Bientôt, la camionnette d’un artisan peintre avec ses échelles sur le toit effectue une marche arrière. Marc actionne le clignotant. Il attend. Derrière lui une voiture klaxonne. Il ne bouge pas. Le conducteur insiste.
Une fois la Renault garée, le quinqua emprunte le trottoir de droite. Il claudique toujours, aussi choisit-il un fauteuil de toile, à la terrasse d’un café où il commande un jus d’oranges à une jeune femme qu’il estime être la patronne. Elle n’est pas vêtue de l’uniforme des serveuses. Elle porte une blouse ceinturée avec une chaîne dorée, sur un pantalon de daim marron qui, de dos, la flatte, surtout quand elle se penche pour ouvrir un parasol sur deux. Elle est bientôt secondée par un homme qui s’attaque, lui aussi, au déploiement des parasols. Il est grand. Vêtu d’une chemise blanche aux manches retroussées et en jean. On ne voit que sa chaîne en or autour du cou avec une plaque, comme celles des militaires en guerre. Une fois tués, leurs plaques sont partagées en deux, une moitié est clouée sur leur cercueil, et l’autre offerte à la famille. Mort pour la France !
Unique consommateur installé en terrasse, il surveille leur travail. Il s’intéresse surtout à celui de la jeune femme qui, dans ses gestes, joue harmonieusement de toutes les courbes de son corps. Sans aucune hésitation elle lui offre son décolleté généreux et émouvant d’une féminité conquérante.
Vite rassasié des seins animés de la patronne, il jette un œil à Midi-Libre qui traîne sur une table. Il sait que l’information chasse toujours l’information. Le numéro du jour annonce pourtant l’exposition photos de Paul Bosc au « Club de la Presse de Montpellier ». Il lit rapidement l’article dans lequel Paul est présenté comme ancien reporter de guerre et raconte qu’il a tourné plusieurs films. Certains ont intéressé des chaînes de télévision, mais aucune n’a osé diffuser ses images algériennes : « En France, nous sommes trop frileux avec notre Histoire. Nous ne savons mettre en avant que nos exploits héroïques. Jamais nos faiblesses ! Je peux témoigner qu’en Algérie nous avons torturé des femmes et des hommes. Nous ne sommes pas des saints. Les Algériens n’en étaient pas non plus. C’était la guerre ! Et que l’on ne vienne surtout pas me parler de repentance ! »

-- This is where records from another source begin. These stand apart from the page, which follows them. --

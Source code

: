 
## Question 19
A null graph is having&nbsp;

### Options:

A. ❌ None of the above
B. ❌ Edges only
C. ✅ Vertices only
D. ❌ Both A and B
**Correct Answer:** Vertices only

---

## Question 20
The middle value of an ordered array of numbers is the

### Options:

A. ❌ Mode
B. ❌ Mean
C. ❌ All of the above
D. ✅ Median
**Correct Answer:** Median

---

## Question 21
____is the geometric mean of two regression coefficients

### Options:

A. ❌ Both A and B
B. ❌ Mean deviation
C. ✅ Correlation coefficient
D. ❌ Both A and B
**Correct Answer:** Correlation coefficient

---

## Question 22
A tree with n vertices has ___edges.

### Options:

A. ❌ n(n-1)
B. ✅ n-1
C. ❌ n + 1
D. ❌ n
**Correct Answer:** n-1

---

Le lieutenant ne peut qu’approuver, puisque depuis leur retour d’Algérie, personne ne voulait écouter ni croire les anciens combattants qui se retrouvaient presque dans la situation des Juifs qui, par miracle, étaient revenus des camps d’extermination nazis. Personne ne souhaitait les entendre et certains pensaient même qu’ils en rajoutaient. Qu’ils jouaient les martyrs ! Qu’ils voulaient imiter les grands-pères de la Grande Guerre. Que cela n’avait aucune importance. Que tout cela était du passé et qu’il fallait vouloir, savoir même oublier pour entrer de plain-pied dans la nouvelle société. Celle de la consommation, du bien-être, des loisirs, et que l’on n’avait plus rien à foutre des rabâcheurs de guerre, des morts, des blessés et des cauchemars.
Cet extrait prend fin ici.